Exercise:
Print the first line of the data below and every one after it, through the line containing "ze elk op hun", exactly as written.

- - - -

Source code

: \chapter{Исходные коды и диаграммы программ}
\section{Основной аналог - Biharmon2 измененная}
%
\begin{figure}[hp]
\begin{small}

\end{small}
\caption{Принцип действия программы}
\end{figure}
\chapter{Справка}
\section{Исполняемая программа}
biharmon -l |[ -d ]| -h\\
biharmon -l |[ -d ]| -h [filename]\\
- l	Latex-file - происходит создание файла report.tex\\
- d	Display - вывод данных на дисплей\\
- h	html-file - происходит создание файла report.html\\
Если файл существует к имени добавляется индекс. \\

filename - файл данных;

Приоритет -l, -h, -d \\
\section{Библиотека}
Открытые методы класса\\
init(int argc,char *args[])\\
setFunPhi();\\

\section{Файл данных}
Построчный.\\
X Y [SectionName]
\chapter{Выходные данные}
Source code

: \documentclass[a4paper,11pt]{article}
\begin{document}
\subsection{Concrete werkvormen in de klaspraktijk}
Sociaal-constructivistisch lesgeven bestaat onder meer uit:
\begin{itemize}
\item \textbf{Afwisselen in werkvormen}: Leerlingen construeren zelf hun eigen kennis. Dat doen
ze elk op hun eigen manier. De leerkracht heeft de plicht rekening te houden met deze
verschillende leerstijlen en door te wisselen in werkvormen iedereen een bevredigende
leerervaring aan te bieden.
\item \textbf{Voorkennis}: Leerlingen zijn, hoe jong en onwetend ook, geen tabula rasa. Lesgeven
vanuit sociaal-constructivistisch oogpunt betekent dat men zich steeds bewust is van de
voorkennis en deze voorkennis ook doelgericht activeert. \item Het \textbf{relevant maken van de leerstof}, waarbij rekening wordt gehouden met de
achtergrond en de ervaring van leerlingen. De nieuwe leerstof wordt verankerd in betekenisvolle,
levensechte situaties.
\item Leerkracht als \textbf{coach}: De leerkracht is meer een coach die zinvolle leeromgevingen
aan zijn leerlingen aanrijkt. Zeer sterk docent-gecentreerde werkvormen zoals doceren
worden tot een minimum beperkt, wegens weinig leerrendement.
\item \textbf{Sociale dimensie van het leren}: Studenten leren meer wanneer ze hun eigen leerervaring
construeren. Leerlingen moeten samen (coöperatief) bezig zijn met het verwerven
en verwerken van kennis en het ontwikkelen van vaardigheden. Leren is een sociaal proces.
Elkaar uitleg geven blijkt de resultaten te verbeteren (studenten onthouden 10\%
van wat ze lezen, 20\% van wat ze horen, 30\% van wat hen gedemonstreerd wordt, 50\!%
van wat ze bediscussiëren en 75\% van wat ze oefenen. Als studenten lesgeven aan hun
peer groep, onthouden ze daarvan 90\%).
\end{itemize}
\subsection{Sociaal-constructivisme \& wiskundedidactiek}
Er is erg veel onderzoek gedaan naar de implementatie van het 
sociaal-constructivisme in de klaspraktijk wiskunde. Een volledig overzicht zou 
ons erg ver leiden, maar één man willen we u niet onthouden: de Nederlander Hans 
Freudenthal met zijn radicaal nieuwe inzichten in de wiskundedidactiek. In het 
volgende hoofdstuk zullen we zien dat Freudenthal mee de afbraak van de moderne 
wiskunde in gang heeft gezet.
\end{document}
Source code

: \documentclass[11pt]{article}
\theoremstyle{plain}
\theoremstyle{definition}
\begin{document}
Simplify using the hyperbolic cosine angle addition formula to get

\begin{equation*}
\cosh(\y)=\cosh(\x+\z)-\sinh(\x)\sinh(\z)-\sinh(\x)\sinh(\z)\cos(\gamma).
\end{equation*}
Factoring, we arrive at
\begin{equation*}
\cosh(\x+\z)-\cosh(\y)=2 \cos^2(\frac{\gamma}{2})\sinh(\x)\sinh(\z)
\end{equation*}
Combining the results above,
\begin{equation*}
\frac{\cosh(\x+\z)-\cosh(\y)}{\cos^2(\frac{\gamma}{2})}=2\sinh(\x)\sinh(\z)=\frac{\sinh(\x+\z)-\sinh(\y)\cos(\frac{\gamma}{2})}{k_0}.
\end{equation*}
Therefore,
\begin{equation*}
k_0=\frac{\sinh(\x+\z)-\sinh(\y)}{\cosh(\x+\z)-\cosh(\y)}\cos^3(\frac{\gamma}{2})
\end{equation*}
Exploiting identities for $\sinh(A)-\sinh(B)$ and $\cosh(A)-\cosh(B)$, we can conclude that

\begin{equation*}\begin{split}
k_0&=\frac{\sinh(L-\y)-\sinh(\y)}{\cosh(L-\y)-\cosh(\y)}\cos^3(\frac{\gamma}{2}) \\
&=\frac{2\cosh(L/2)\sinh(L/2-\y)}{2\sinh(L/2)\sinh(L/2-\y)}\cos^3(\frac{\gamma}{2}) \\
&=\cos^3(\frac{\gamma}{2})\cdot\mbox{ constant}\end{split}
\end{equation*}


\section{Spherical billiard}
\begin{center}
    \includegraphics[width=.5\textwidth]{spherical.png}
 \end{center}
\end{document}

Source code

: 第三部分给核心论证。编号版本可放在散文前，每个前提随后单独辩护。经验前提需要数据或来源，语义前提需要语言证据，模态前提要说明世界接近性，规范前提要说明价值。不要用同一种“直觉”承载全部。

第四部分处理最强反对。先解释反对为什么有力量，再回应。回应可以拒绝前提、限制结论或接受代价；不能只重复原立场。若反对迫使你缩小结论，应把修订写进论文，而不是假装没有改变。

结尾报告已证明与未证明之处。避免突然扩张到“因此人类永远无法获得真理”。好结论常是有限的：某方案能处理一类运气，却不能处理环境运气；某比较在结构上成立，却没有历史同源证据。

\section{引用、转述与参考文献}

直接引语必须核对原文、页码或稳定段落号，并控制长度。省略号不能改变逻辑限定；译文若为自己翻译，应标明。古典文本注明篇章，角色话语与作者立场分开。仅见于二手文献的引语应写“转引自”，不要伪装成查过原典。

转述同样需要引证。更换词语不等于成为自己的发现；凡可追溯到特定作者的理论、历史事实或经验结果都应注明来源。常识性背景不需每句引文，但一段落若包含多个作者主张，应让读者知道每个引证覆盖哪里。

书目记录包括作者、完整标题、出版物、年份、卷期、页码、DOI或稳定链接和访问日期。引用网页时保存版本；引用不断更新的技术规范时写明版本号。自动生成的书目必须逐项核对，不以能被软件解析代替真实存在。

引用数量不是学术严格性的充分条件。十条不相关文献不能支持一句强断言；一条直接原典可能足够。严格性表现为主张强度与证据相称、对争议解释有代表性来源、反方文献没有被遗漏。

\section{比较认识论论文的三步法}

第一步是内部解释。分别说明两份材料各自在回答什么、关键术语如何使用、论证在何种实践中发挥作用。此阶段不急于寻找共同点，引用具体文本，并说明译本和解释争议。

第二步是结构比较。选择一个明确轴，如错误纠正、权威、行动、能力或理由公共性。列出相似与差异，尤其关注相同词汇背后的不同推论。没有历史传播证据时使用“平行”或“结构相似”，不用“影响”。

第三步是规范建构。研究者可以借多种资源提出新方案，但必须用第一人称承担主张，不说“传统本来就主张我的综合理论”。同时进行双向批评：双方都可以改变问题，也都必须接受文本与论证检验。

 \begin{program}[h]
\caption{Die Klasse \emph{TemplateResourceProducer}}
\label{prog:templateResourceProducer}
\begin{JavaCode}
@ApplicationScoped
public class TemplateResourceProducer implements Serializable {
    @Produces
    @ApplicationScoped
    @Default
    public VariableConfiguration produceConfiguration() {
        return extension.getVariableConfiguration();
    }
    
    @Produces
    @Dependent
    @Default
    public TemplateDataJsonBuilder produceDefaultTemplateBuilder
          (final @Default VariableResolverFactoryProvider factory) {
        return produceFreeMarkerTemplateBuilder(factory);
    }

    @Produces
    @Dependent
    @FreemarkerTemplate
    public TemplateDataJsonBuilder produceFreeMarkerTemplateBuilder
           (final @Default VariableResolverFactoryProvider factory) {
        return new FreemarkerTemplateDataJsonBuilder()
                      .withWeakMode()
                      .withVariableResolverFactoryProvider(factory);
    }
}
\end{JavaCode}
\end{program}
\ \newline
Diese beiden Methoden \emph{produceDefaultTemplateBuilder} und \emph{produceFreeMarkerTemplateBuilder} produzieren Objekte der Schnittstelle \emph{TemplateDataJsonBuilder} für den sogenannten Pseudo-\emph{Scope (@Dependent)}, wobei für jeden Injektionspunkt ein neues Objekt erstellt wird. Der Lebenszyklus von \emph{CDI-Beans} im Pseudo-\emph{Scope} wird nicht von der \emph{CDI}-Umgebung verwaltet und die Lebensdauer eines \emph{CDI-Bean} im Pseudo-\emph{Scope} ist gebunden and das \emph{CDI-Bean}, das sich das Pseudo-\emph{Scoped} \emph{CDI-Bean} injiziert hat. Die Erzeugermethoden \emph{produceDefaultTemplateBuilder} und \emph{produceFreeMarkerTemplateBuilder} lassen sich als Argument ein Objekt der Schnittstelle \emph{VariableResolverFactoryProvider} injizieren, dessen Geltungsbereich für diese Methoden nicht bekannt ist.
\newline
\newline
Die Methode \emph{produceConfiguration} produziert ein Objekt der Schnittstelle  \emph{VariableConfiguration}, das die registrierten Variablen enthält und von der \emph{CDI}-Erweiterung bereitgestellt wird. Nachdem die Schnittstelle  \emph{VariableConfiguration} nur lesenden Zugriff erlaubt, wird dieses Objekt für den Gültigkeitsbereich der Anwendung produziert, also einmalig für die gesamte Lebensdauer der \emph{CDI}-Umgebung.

- - - -

Reply:
Source code

: \chapter{Исходные коды и диаграммы программ}
\section{Основной аналог - Biharmon2 измененная}
%
\begin{figure}[hp]
\begin{small}

\end{small}
\caption{Принцип действия программы}
\end{figure}
\chapter{Справка}
\section{Исполняемая программа}
biharmon -l |[ -d ]| -h\\
biharmon -l |[ -d ]| -h [filename]\\
- l	Latex-file - происходит создание файла report.tex\\
- d	Display - вывод данных на дисплей\\
- h	html-file - происходит создание файла report.html\\
Если файл существует к имени добавляется индекс. \\

filename - файл данных;

Приоритет -l, -h, -d \\
\section{Библиотека}
Открытые методы класса\\
init(int argc,char *args[])\\
setFunPhi();\\

\section{Файл данных}
Построчный.\\
X Y [SectionName]
\chapter{Выходные данные}
Source code

: \documentclass[a4paper,11pt]{article}
\begin{document}
\subsection{Concrete werkvormen in de klaspraktijk}
Sociaal-constructivistisch lesgeven bestaat onder meer uit:
\begin{itemize}
\item \textbf{Afwisselen in werkvormen}: Leerlingen construeren zelf hun eigen kennis. Dat doen
ze elk op hun eigen manier. De leerkracht heeft de plicht rekening te houden met deze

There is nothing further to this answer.